In view of the above circumstances, the prosecution announced its intention to file a petition for certiorari against the ruling of the court below to which the court below to which the court below
agreed. Hence this petition.

It is alleged that the invoice sought to be introduced, which were produced by the use of carbon sheets, and which thereby produced a facsimile of the originals, including the figures and the
signatures on the originals, are regarded as duplicate originals and may introduced as such, even without accounting for the non-production of the originals.

The decision of the question is far from difficult. The admissibly of duplicates or triplicates has long been a settled question and we need not elaborate on the reasons for the rule. This matter has
received consideration from the foremost commentator on the Rules of Court thus:

"When carbon sheets are inserted between two or more sheets of writing paper so that the writing of a contract upon the outside sheet, including the signature of the party to be charged
thereby, produces 2facsimile upon the sheets beneath, such signature being thus reproduced by the same stroke of the pen which made the surface or exposed impression, all of the
sheets so written on are regarded as duplicate originals and either of them may be introduced in evidence as such without accounting for the nonproduction of the others." (Moran, 1952
ed., p. 444.)

It has also been in favor of the petitioner by US in the case of People vs. Quinones, 44 Off. Gaz., No. 5, 1520, 1525, thus:

It is argued in the second assignment of error that the confession Exhibit B is not admissible because it is merely a carbon copy. The said confession Exhibit B, being a carbon copy of the
original and bearing as it does the signature of the appellant, is admissible in evidence and possess all the probative value of the original, and the same does not require an accounting for
the non-production of the original. (Sec 47, Rule 123, Rules of Court).

Two principal authors on the law on evidence have sustained the theory of the admissibility of duplicate originals, as follows:

SEC. 386. . . . the best evidence rule is that rule which requires the highest grade of evidence obtainable to prove a disputed fact. p. 616. A "duplicate sales slip" (People vs. Stone, 349 III.
52, 181 N. E. 648) has been held to be primary evidence, p. 616.

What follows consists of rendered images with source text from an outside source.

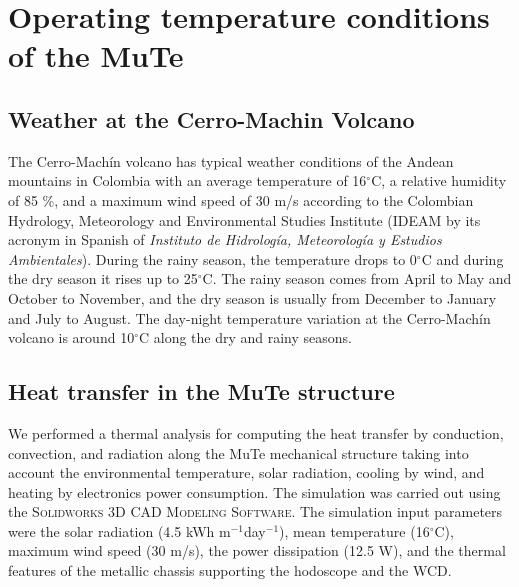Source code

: \documentclass[a4paper,11pt]{article}
\begin{document}


\section{Operating temperature conditions of the MuTe}
\label{sec:obs}

\subsection{Weather at the Cerro-Machin Volcano}

The Cerro-Mach\'in volcano has typical weather conditions of the Andean mountains in Colombia with an average temperature of 16$^{\circ}$C, a relative humidity of 85 $\%$, and a maximum wind speed of 30 m/s according to the Colombian Hydrology, Meteorology and Environmental Studies Institute (IDEAM by its acronym in Spanish of \textit{Instituto de Hidrolog\'ia, Meteorolog\'ia y Estudios Ambientales}). During the rainy season, the temperature drops to 0$^{\circ}$C and during the dry season it rises up to 25$^{\circ}$C. The rainy season comes from April to May and October to November, and the dry season is usually from December to January and July to August. The day-night temperature variation at the Cerro-Mach\'in volcano is around 10$^{\circ}$C along the dry and rainy seasons.

\subsection{Heat transfer in the MuTe structure}

We performed a thermal analysis for computing the heat transfer by conduction, convection, and radiation along the MuTe mechanical structure taking into account the environmental temperature, solar radiation, cooling by wind, and heating by electronics power consumption. The simulation was carried out using the \textsc{Solidworks 3D CAD Modeling Software}. The simulation input parameters were the solar radiation (4.5 kWh m$^{-1}$day$^{-1}$), mean temperature (16$^{\circ}$C), maximum wind speed (30 m/s), the power dissipation (12.5 W), and the thermal features of the metallic chassis supporting the hodoscope and the WCD.
\end{document}
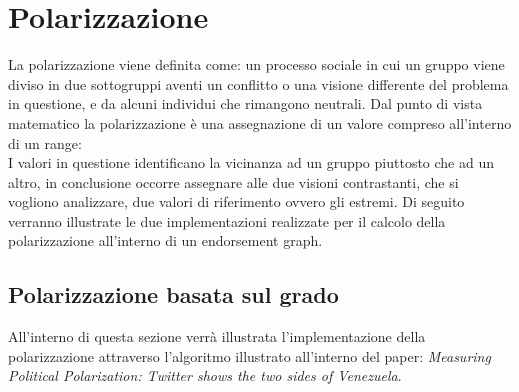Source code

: \section{Polarizzazione}
\label{Polarizzazione}
La polarizzazione viene definita come: 
un processo sociale in cui un gruppo viene diviso in due sottogruppi aventi un conflitto o una visione differente del problema in questione, e da alcuni individui che rimangono neutrali.
Dal punto di vista matematico la polarizzazione è una assegnazione di un valore compreso all'interno di un range:
\begin{equation}
[-1,1]
\end{equation}
I valori in questione identificano la vicinanza ad un gruppo piuttosto che ad un altro, in conclusione occorre assegnare alle due visioni contrastanti, che si vogliono analizzare, due valori di riferimento ovvero gli estremi.
Di seguito verranno illustrate le due implementazioni realizzate per il calcolo della polarizzazione all'interno di un endorsement graph.

\subsection{Polarizzazione basata sul grado}
All'interno di questa sezione verrà illustrata l'implementazione della polarizzazione attraverso l'algoritmo illustrato all'interno del paper: \textit{Measuring Political Polarization: Twitter shows the two sides of Venezuela}.\cite{morales2015polarization}

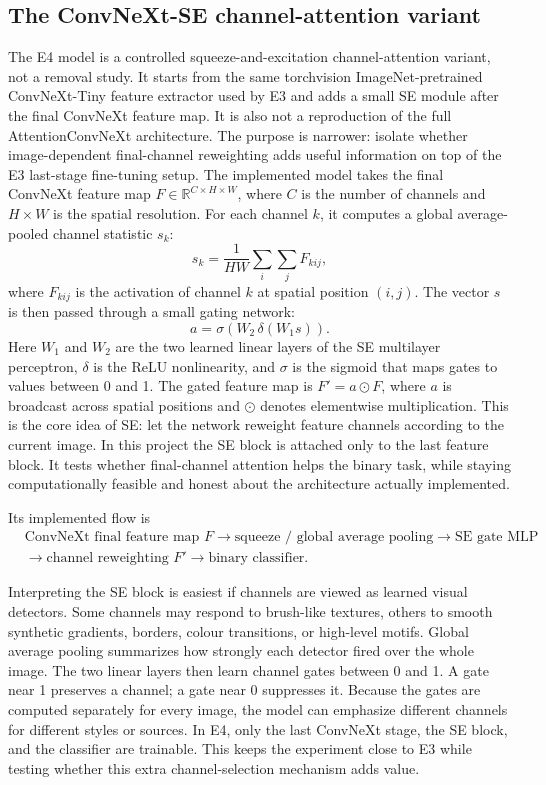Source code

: \documentclass[11pt,a4paper]{article}
\begin{document}
\subsection{The ConvNeXt-SE channel-attention variant}

The E4 model is a controlled squeeze-and-excitation channel-attention variant,
not a removal study. It starts from the same torchvision ImageNet-pretrained
ConvNeXt-Tiny feature extractor used by E3 and adds a small SE module after the
final ConvNeXt feature map. It is also not a reproduction of the full
AttentionConvNeXt architecture. The purpose is narrower: isolate whether
image-dependent final-channel reweighting adds useful information on top of
the E3 last-stage fine-tuning setup. The implemented model takes the final
ConvNeXt feature map
\(F\in\mathbb{R}^{C\times H\times W}\), where \(C\) is the number of channels
and \(H\times W\) is the spatial resolution. For each channel \(k\), it
computes a global average-pooled channel statistic \(s_k\):
\[
  s_k = \frac{1}{HW}\sum_i\sum_j F_{kij},
\]
where \(F_{kij}\) is the activation of channel \(k\) at spatial position
\((i,j)\). The vector \(s\) is then passed through a small gating network:
\[
  a = \sigma\!\left(W_2\,\delta(W_1s)\right).
\]
Here \(W_1\) and \(W_2\) are the two learned linear layers of the SE multilayer
perceptron, \(\delta\) is the ReLU nonlinearity, and \(\sigma\) is the sigmoid
that maps gates to values between 0 and 1. The gated feature map is
\(F' = a\odot F\), where \(a\) is broadcast across spatial positions and
\(\odot\) denotes elementwise multiplication. This is the core idea of SE:
let the network reweight feature channels according to the current image. In
this project the SE block is attached only to the last feature block. It tests
whether final-channel attention helps the binary task, while staying
computationally feasible and honest about the architecture actually
implemented.

Its implemented flow is
\[
  \begin{aligned}
  &\text{ConvNeXt final feature map } F
  \rightarrow
  \text{squeeze / global average pooling}
  \rightarrow
  \text{SE gate MLP} \\
  &\rightarrow
  \text{channel reweighting } F'
  \rightarrow
  \text{binary classifier}.
  \end{aligned}
\]

Interpreting the SE block is easiest if channels are viewed as learned visual
detectors. Some channels may respond to brush-like textures, others to smooth
synthetic gradients, borders, colour transitions, or high-level motifs. Global
average pooling summarizes how strongly each detector fired over the whole
image. The two linear layers then learn channel gates between 0 and 1. A gate
near 1 preserves a channel; a gate near 0 suppresses it. Because the gates are
computed separately for every image, the model can emphasize different
channels for different styles or sources. In E4, only the last ConvNeXt stage,
the SE block, and the classifier are trainable. This keeps the experiment
close to E3 while testing whether this extra channel-selection mechanism adds
value.
\end{document}
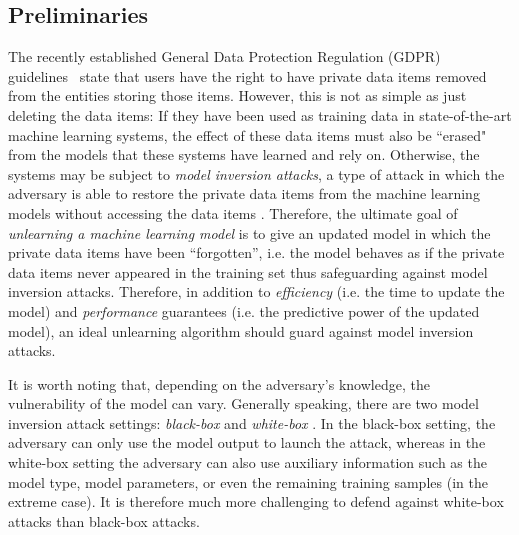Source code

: \documentclass[11pt]{article}
\newcommand{\priu}{PrIU}
\newcommand{\deltagrad}{DeltaGrad}
\begin{document}
\subsection{Preliminaries}\label{eq: model_inversion_attack}
The recently established General Data Protection Regulation 
(GDPR) guidelines~\cite{voigt2017eu} state that users have the right to have private data items removed from the entities storing those items. However, this is not as simple as just deleting the data items:  If they have been used as training data in state-of-the-art machine learning systems, the effect of these data items must also be ``erased"  from the models that these systems have learned and rely on. Otherwise, the systems may be subject to \emph{model inversion attacks}, a type of attack in which the adversary is able to restore the private data items from the machine learning models without accessing the data items  \cite{fredrikson2015model}. Therefore, the ultimate goal of \emph{unlearning a machine learning model} is to give an updated model in which the private data items have been ``forgotten'', i.e. the model behaves as if the private data items never appeared in the training set thus safeguarding against model inversion attacks. 
Therefore, in addition to {\em efficiency} (i.e. the time to update the model) and {\em performance} guarantees (i.e. the predictive power of the updated model), an ideal unlearning algorithm should guard against model inversion attacks.

It is worth noting that, depending on the adversary's knowledge, the vulnerability of the model can vary. Generally speaking, there are two model inversion attack settings: \emph{black-box} and \emph{white-box} \cite{fredrikson2015model}. In the black-box setting, the adversary can only use the model output to launch the attack, whereas in the white-box setting the adversary can also use auxiliary information such as the model type, model parameters, or even the remaining training samples (in the extreme case). It is therefore much more challenging to defend against white-box attacks than black-box attacks. 


\end{document}
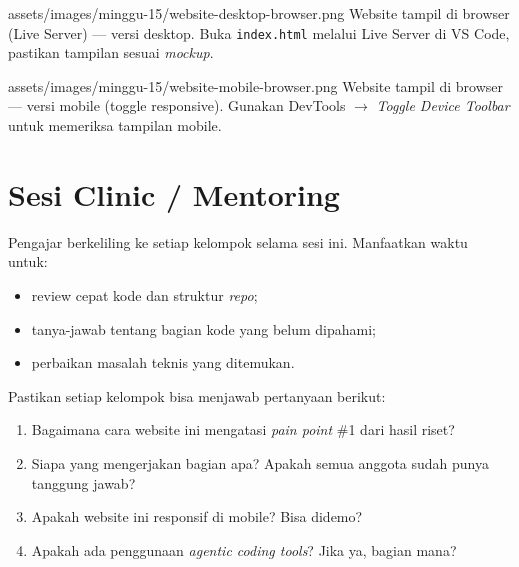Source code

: \begin{tangkapanlayar}
  {assets/images/minggu-15/website-desktop-browser.png}
  {Website tampil di browser (Live Server) --- versi desktop.}
  {Buka \texttt{index.html} melalui Live Server di VS Code, pastikan tampilan sesuai \emph{mockup}.}
\end{tangkapanlayar}

\begin{tangkapanlayar}
  {assets/images/minggu-15/website-mobile-browser.png}
  {Website tampil di browser --- versi mobile (toggle responsive).}
  {Gunakan DevTools $\rightarrow$ \emph{Toggle Device Toolbar} untuk memeriksa tampilan mobile.}
\end{tangkapanlayar}

\section{Sesi Clinic / Mentoring}
\label{sec:clinic}

Pengajar berkeliling ke setiap kelompok selama sesi ini. Manfaatkan waktu untuk:
\begin{itemize}
  \item review cepat kode dan struktur \emph{repo};
  \item tanya-jawab tentang bagian kode yang belum dipahami;
  \item perbaikan masalah teknis yang ditemukan.
\end{itemize}

\begin{catatan}
Pastikan setiap kelompok bisa menjawab pertanyaan berikut:
\begin{enumerate}
  \item Bagaimana cara website ini mengatasi \emph{pain point} \#1 dari hasil riset?
  \item Siapa yang mengerjakan bagian apa? Apakah semua anggota sudah punya tanggung jawab?
  \item Apakah website ini responsif di mobile? Bisa didemo?
  \item Apakah ada penggunaan \emph{agentic coding tools}? Jika ya, bagian mana?
\end{enumerate}
\end{catatan}

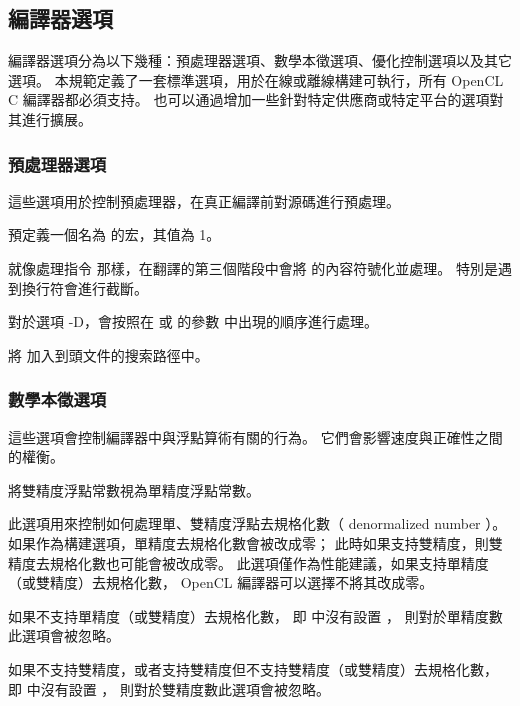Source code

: \subsection{編譯器選項}

編譯器選項分為以下幾種：預處理器選項、數學本徵選項、優化控制選項以及其它選項。
本規範定義了一套標準選項，用於在線或離線構建可執行，所有 OpenCL C 編譯器都必須支持。
也可以通過增加一些針對特定供應商或特定平台的選項對其進行擴展。

\subsubsection{預處理器選項}
這些選項用於控制預處理器，在真正編譯前對源碼進行預處理。

預定義一個名為  的宏，其值為 1。
\stopclOption

就像處理指令  那樣，在翻譯的第三個階段中會將  的內容符號化並處理。
特別是遇到換行符會進行截斷。
\stopclOption

對於選項 -D，會按照在  或  的參數  中出現的順序進行處理。

將  加入到頭文件的搜索路徑中。
\stopclOption

\subsubsection[sec:MathIntrinsicsOption]{數學本徵選項}
這些選項會控制編譯器中與浮點算術有關的行為。
它們會影響速度與正確性之間的權衡。

將雙精度浮點常數視為單精度浮點常數。
\stopclOption

此選項用來控制如何處理單、雙精度浮點去規格化數（ denormalized number ）。
如果作為構建選項，單精度去規格化數會被改成零；
此時如果支持雙精度，則雙精度去規格化數也可能會被改成零。
此選項僅作為性能建議，如果支持單精度（或雙精度）去規格化數，
 OpenCL 編譯器可以選擇不將其改成零。

如果不支持單精度（或雙精度）去規格化數，
即  中沒有設置 ，
則對於單精度數此選項會被忽略。

如果不支持雙精度，或者支持雙精度但不支持雙精度（或雙精度）去規格化數，
即  中沒有設置 ，
則對於雙精度數此選項會被忽略。


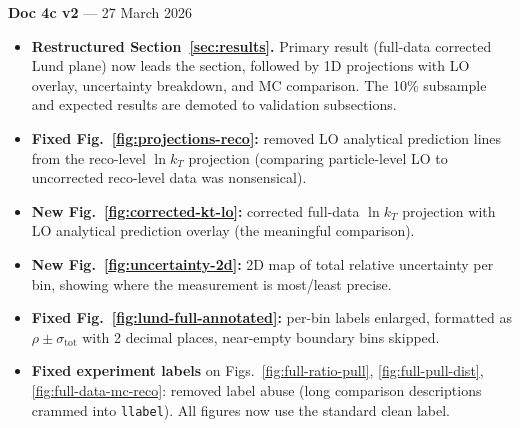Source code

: \documentclass[11pt,a4paper]{article}
\begin{document}
\textbf{Doc 4c v2} --- 27 March 2026
\begin{itemize}
\item \textbf{Restructured Section~\ref{sec:results}.}  Primary result (full-data corrected Lund plane) now leads the section, followed by 1D projections with LO overlay, uncertainty breakdown, and MC comparison.  The 10\% subsample and expected results are demoted to validation subsections.
\item \textbf{Fixed Fig.~\ref{fig:projections-reco}:} removed LO analytical prediction lines from the reco-level $\ln k_T$ projection (comparing particle-level LO to uncorrected reco-level data was nonsensical).
\item \textbf{New Fig.~\ref{fig:corrected-kt-lo}:} corrected full-data $\ln k_T$ projection with LO analytical prediction overlay (the meaningful comparison).
\item \textbf{New Fig.~\ref{fig:uncertainty-2d}:} 2D map of total relative uncertainty per bin, showing where the measurement is most/least precise.
\item \textbf{Fixed Fig.~\ref{fig:lund-full-annotated}:} per-bin labels enlarged, formatted as $\rho \pm \sigma_\text{tot}$ with 2 decimal places, near-empty boundary bins skipped.
\item \textbf{Fixed experiment labels} on Figs.~\ref{fig:full-ratio-pull}, \ref{fig:full-pull-dist}, \ref{fig:full-data-mc-reco}: removed label abuse (long comparison descriptions crammed into \texttt{llabel}).  All figures now use the standard clean label.
\end{itemize}

\medskip
\end{document}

SEC. 420. Duplicate originals. — Where letters are produced by mechanical means and, concurrently with the original, duplicate are produced, as by placing carbon paper and writing on
the exposed surface at the same time, all are duplicate originals, and any one of them may introduced in evidence without accounting for the nonproduction of the other. Citing
International Harvester Co. vs. Elfstrom, 101 Minn. 263, 112 N. W. 252. See also 12 L.R.A.(N.S.) 343, People of Hauke, 335 II, 217, 167 N. E. 1; State vs. Keife, 165 La. 47, 115 So. 363;
Taylor vs. Com. 117 Va. 909, 85 S.E. 499. (Wharton's Criminal Evidence, Vol. I, p. 661).

SEC. 100. Carbon copies, however, when made at the same time and on the same machine as the original, are duplicate originals, and these have been held to be as much primary
evidence as the originals. Citings U.S. vs. Manton, 107 Fed. (2d) 834, denied 309 U. S. 664, 84 L. ed. 1012; O'Shea vs. U.S. 93 F. (2d) 169; Leonard vs. State, 36 Ala. App. 397, 58 So.
(2d) 138; State vs. Lee, 173 La. 770, 138 So. 662; Newman vs. State 65 Ga. App. 288, 16 S. E. (2d) 87. (Underhill's Criminal Evidence, 5th ed., Vol. I, p. 168.)

We find that the ruling of the court below to the effect that the triplicates formed by the used of carbon papers are not admissible in evidence, without accounting first for the loss of the originals is
incorrect and must be reversed. The court below is hereby ordered to proceed in the trial of the case in accordance with this ruling. No cost. So ordered.